**Extracted data**
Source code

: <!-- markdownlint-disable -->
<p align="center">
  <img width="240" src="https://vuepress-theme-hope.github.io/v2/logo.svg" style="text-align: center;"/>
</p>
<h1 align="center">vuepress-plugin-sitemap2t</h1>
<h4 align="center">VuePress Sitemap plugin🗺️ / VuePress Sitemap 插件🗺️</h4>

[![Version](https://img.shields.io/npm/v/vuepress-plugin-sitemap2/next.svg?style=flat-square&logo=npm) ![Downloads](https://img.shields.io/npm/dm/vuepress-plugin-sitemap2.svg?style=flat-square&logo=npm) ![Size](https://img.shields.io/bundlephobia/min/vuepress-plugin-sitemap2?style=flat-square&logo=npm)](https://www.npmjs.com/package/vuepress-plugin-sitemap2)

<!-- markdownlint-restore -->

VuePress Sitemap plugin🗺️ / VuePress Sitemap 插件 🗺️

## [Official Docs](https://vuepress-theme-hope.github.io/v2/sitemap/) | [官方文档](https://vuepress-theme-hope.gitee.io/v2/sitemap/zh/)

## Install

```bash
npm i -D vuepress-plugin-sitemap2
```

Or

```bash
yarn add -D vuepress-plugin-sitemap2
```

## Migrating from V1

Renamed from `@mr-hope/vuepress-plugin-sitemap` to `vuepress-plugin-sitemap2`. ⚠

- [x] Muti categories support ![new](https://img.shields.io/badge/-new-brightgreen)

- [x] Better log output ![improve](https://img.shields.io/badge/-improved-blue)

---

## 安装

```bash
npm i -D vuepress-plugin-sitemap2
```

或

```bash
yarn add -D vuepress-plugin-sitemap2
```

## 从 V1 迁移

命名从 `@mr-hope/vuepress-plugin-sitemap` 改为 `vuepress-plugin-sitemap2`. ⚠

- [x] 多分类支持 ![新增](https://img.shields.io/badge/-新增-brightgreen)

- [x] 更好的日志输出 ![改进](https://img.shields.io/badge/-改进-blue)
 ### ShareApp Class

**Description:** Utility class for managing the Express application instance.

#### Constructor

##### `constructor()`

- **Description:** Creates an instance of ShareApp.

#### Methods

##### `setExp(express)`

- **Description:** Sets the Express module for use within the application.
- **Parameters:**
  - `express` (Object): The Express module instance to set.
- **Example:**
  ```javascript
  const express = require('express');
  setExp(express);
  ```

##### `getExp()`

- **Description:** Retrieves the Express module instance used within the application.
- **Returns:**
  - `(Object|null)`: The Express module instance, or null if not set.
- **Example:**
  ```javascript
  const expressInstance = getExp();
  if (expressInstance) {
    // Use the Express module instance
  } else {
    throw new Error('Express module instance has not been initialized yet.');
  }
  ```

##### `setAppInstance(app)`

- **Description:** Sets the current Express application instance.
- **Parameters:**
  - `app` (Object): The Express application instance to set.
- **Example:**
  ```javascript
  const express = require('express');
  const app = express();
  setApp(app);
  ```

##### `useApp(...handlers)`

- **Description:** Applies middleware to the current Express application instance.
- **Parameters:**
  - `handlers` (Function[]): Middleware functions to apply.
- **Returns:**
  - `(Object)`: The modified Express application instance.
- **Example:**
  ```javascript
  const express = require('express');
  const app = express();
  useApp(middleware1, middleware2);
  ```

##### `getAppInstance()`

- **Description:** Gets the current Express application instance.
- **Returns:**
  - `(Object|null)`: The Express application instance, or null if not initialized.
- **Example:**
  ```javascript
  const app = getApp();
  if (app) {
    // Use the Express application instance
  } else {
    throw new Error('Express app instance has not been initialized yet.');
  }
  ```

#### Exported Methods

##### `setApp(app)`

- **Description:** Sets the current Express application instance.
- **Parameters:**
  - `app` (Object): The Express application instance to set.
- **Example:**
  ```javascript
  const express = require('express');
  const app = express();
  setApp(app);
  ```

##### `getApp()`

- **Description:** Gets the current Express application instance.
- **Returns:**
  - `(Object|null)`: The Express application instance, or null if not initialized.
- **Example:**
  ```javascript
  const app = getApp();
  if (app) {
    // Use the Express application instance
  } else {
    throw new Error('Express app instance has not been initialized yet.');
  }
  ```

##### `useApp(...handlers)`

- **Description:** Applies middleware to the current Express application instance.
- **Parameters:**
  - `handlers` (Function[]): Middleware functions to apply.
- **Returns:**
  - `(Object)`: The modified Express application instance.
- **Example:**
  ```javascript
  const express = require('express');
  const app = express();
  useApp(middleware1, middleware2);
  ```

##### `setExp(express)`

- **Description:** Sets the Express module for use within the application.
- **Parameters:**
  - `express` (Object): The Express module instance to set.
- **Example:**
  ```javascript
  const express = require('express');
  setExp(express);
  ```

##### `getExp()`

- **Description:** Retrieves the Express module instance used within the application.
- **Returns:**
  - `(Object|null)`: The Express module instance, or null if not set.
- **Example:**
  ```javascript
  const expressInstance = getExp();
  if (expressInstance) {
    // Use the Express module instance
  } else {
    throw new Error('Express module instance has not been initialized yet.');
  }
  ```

**Task item**
Without altering a single character, write out every record above.

**Expected answer**
Source code

: <!-- markdownlint-disable -->
<p align="center">
  <img width="240" src="https://vuepress-theme-hope.github.io/v2/logo.svg" style="text-align: center;"/>
</p>
<h1 align="center">vuepress-plugin-sitemap2t</h1>
<h4 align="center">VuePress Sitemap plugin🗺️ / VuePress Sitemap 插件🗺️</h4>

[![Version](https://img.shields.io/npm/v/vuepress-plugin-sitemap2/next.svg?style=flat-square&logo=npm) ![Downloads](https://img.shields.io/npm/dm/vuepress-plugin-sitemap2.svg?style=flat-square&logo=npm) ![Size](https://img.shields.io/bundlephobia/min/vuepress-plugin-sitemap2?style=flat-square&logo=npm)](https://www.npmjs.com/package/vuepress-plugin-sitemap2)

<!-- markdownlint-restore -->

VuePress Sitemap plugin🗺️ / VuePress Sitemap 插件 🗺️

## [Official Docs](https://vuepress-theme-hope.github.io/v2/sitemap/) | [官方文档](https://vuepress-theme-hope.gitee.io/v2/sitemap/zh/)

## Install

```bash
npm i -D vuepress-plugin-sitemap2
```

Or

```bash
yarn add -D vuepress-plugin-sitemap2
```

## Migrating from V1

Renamed from `@mr-hope/vuepress-plugin-sitemap` to `vuepress-plugin-sitemap2`. ⚠

- [x] Muti categories support ![new](https://img.shields.io/badge/-new-brightgreen)

- [x] Better log output ![improve](https://img.shields.io/badge/-improved-blue)

---

## 安装

```bash
npm i -D vuepress-plugin-sitemap2
```

或

```bash
yarn add -D vuepress-plugin-sitemap2
```

## 从 V1 迁移

命名从 `@mr-hope/vuepress-plugin-sitemap` 改为 `vuepress-plugin-sitemap2`. ⚠

- [x] 多分类支持 ![新增](https://img.shields.io/badge/-新增-brightgreen)

- [x] 更好的日志输出 ![改进](https://img.shields.io/badge/-改进-blue)
 ### ShareApp Class

**Description:** Utility class for managing the Express application instance.

#### Constructor

##### `constructor()`

- **Description:** Creates an instance of ShareApp.

#### Methods

##### `setExp(express)`

- **Description:** Sets the Express module for use within the application.
- **Parameters:**
  - `express` (Object): The Express module instance to set.
- **Example:**
  ```javascript
  const express = require('express');
  setExp(express);
  ```

##### `getExp()`

- **Description:** Retrieves the Express module instance used within the application.
- **Returns:**
  - `(Object|null)`: The Express module instance, or null if not set.
- **Example:**
  ```javascript
  const expressInstance = getExp();
  if (expressInstance) {
    // Use the Express module instance
  } else {
    throw new Error('Express module instance has not been initialized yet.');
  }
  ```

##### `setAppInstance(app)`

- **Description:** Sets the current Express application instance.
- **Parameters:**
  - `app` (Object): The Express application instance to set.
- **Example:**
  ```javascript
  const express = require('express');
  const app = express();
  setApp(app);
  ```

##### `useApp(...handlers)`

- **Description:** Applies middleware to the current Express application instance.
- **Parameters:**
  - `handlers` (Function[]): Middleware functions to apply.
- **Returns:**
  - `(Object)`: The modified Express application instance.
- **Example:**
  ```javascript
  const express = require('express');
  const app = express();
  useApp(middleware1, middleware2);
  ```

##### `getAppInstance()`

- **Description:** Gets the current Express application instance.
- **Returns:**
  - `(Object|null)`: The Express application instance, or null if not initialized.
- **Example:**
  ```javascript
  const app = getApp();
  if (app) {
    // Use the Express application instance
  } else {
    throw new Error('Express app instance has not been initialized yet.');
  }
  ```

#### Exported Methods

##### `setApp(app)`

- **Description:** Sets the current Express application instance.
- **Parameters:**
  - `app` (Object): The Express application instance to set.
- **Example:**
  ```javascript
  const express = require('express');
  const app = express();
  setApp(app);
  ```

##### `getApp()`

- **Description:** Gets the current Express application instance.
- **Returns:**
  - `(Object|null)`: The Express application instance, or null if not initialized.
- **Example:**
  ```javascript
  const app = getApp();
  if (app) {
    // Use the Express application instance
  } else {
    throw new Error('Express app instance has not been initialized yet.');
  }
  ```

##### `useApp(...handlers)`

- **Description:** Applies middleware to the current Express application instance.
- **Parameters:**
  - `handlers` (Function[]): Middleware functions to apply.
- **Returns:**
  - `(Object)`: The modified Express application instance.
- **Example:**
  ```javascript
  const express = require('express');
  const app = express();
  useApp(middleware1, middleware2);
  ```

##### `setExp(express)`

- **Description:** Sets the Express module for use within the application.
- **Parameters:**
  - `express` (Object): The Express module instance to set.
- **Example:**
  ```javascript
  const express = require('express');
  setExp(express);
  ```

##### `getExp()`

- **Description:** Retrieves the Express module instance used within the application.
- **Returns:**
  - `(Object|null)`: The Express module instance, or null if not set.
- **Example:**
  ```javascript
  const expressInstance = getExp();
  if (expressInstance) {
    // Use the Express module instance
  } else {
    throw new Error('Express module instance has not been initialized yet.');
  }
  ```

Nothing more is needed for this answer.